By Graham Healy

It’s only a relatively recent addition to the Tour of Flanders, but the Paterberg has already achieved legendary status. With a maximum gradient of 20.33% and an average gradient of over 12%, it’s the steepest climb of the race, eclipsing the Koppenberg whose steepest gradient is 19.42%.

In addition, along with the Oude Kwaremont, the climbs are the only ones that the riders will tackle twice. The second ascent of the Paterberg may well be where the race is decided as it is the final climb of the day, coming just 13 kilometres from the finish.

Paterberg_profile

Since it was first used back in 1986, it’s one of the few climbs that has been used in every edition of De Ronde since and the story of how it came to be used that first year highlights how popular the sport is in the region.

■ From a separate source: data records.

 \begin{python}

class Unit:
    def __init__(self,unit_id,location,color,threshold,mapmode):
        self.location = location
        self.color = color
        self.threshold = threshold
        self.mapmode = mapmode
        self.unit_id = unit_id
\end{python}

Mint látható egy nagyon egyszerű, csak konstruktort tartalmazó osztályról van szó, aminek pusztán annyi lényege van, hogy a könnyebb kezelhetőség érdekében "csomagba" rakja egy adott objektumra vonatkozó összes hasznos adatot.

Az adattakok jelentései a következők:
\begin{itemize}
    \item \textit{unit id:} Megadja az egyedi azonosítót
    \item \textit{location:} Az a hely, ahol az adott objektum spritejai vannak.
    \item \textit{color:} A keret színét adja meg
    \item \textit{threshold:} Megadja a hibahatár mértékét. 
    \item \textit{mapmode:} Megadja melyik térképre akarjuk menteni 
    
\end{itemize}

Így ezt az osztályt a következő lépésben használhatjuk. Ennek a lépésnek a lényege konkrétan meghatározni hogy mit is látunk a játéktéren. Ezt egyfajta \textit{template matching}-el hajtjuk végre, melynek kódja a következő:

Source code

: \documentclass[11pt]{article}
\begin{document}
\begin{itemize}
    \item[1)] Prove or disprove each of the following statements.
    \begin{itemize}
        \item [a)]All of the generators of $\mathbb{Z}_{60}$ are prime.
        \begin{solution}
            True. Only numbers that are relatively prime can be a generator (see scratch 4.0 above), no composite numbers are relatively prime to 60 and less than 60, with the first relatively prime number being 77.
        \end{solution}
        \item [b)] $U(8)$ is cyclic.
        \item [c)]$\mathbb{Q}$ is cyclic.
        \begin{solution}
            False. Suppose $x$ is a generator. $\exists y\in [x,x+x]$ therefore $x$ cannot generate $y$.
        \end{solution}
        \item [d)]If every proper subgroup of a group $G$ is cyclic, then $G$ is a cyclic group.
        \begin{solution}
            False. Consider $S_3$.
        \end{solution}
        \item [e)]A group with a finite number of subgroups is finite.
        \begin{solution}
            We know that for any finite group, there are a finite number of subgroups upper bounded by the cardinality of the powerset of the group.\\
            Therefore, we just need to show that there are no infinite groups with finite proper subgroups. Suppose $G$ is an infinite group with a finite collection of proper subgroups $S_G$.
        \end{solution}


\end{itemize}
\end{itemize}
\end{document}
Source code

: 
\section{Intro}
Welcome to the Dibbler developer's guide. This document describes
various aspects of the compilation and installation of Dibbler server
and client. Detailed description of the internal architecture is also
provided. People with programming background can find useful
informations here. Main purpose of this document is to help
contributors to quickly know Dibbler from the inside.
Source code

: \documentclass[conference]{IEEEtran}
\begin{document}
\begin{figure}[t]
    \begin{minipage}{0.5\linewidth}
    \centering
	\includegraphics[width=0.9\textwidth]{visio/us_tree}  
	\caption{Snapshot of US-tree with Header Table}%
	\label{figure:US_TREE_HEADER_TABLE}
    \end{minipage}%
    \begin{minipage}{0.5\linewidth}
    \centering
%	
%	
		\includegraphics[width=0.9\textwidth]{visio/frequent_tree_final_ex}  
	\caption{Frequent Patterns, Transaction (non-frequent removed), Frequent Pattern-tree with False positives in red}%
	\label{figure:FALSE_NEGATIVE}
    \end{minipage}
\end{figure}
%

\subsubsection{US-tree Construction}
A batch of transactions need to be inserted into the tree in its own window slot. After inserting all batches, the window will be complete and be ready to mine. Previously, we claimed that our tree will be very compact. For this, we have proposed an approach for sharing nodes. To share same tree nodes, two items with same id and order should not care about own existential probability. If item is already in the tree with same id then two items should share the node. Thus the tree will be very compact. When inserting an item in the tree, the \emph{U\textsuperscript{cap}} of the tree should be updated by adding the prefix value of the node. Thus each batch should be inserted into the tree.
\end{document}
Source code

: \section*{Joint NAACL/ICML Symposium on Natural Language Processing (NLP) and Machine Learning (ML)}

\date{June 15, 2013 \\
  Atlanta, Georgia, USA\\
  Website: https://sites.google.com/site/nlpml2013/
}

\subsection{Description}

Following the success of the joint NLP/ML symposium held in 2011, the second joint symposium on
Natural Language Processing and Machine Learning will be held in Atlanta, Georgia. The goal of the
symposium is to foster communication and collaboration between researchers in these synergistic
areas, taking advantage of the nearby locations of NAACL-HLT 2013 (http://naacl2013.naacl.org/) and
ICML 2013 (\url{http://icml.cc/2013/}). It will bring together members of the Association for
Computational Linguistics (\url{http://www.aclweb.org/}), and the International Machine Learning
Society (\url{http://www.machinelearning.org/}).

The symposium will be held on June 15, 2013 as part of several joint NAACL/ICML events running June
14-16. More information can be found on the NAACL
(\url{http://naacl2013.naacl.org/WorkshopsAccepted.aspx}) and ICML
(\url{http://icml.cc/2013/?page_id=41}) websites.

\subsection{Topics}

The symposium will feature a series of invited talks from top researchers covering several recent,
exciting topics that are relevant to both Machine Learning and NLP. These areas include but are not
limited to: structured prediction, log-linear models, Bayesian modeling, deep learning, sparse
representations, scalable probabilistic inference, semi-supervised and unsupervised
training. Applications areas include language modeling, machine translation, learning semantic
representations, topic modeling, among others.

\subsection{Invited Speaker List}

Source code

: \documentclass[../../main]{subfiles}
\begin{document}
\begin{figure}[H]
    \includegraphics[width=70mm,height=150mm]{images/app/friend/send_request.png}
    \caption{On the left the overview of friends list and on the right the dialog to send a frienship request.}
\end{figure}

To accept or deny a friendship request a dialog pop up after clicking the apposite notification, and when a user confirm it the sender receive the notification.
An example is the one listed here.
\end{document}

One story of how it came to be included in the race is that a farmer who lived on the Paterberg was particularly jealous of a neighbouring farmer who lived on the Koppenberg. Every year, one of the biggest races in the world would pass by his neighbour’s door, while the climb he lived on went unnoticed.

The story goes that in the early 80s, the Paterberg resident had had enough of his neighbour’s climb getting the attention. He decided to take matters into his own hands and started building a road on the Paterberg, laying the foundations for the road before putting every cobble in place himself.

However, the story of how the Tour of Flanders came to use the Paterberg is rather different. In 1983, the town council of Kluisbergen, decided that the road up the Paterberg should be covered with asphalt.

“Until then the Paterberg was a dirt road which only a tractor could use,” the head of Public Works in the region, Philippe Willequet said later.

“So the town council decided to asphalt the slope, I told my friend Paul Vandewalle, who lived at the top, and he suggested that maybe we could use cobblestones instead. They were slightly more expensive but aesthetically nicer and he hoped that it might mean that the Tour of Flanders might pass along the road.”

The town council agreed with Vandewalle and it was decided to use cobblestones rather than asphalt and the race did indeed start using the climb a few years later and it has been a fixture ever since.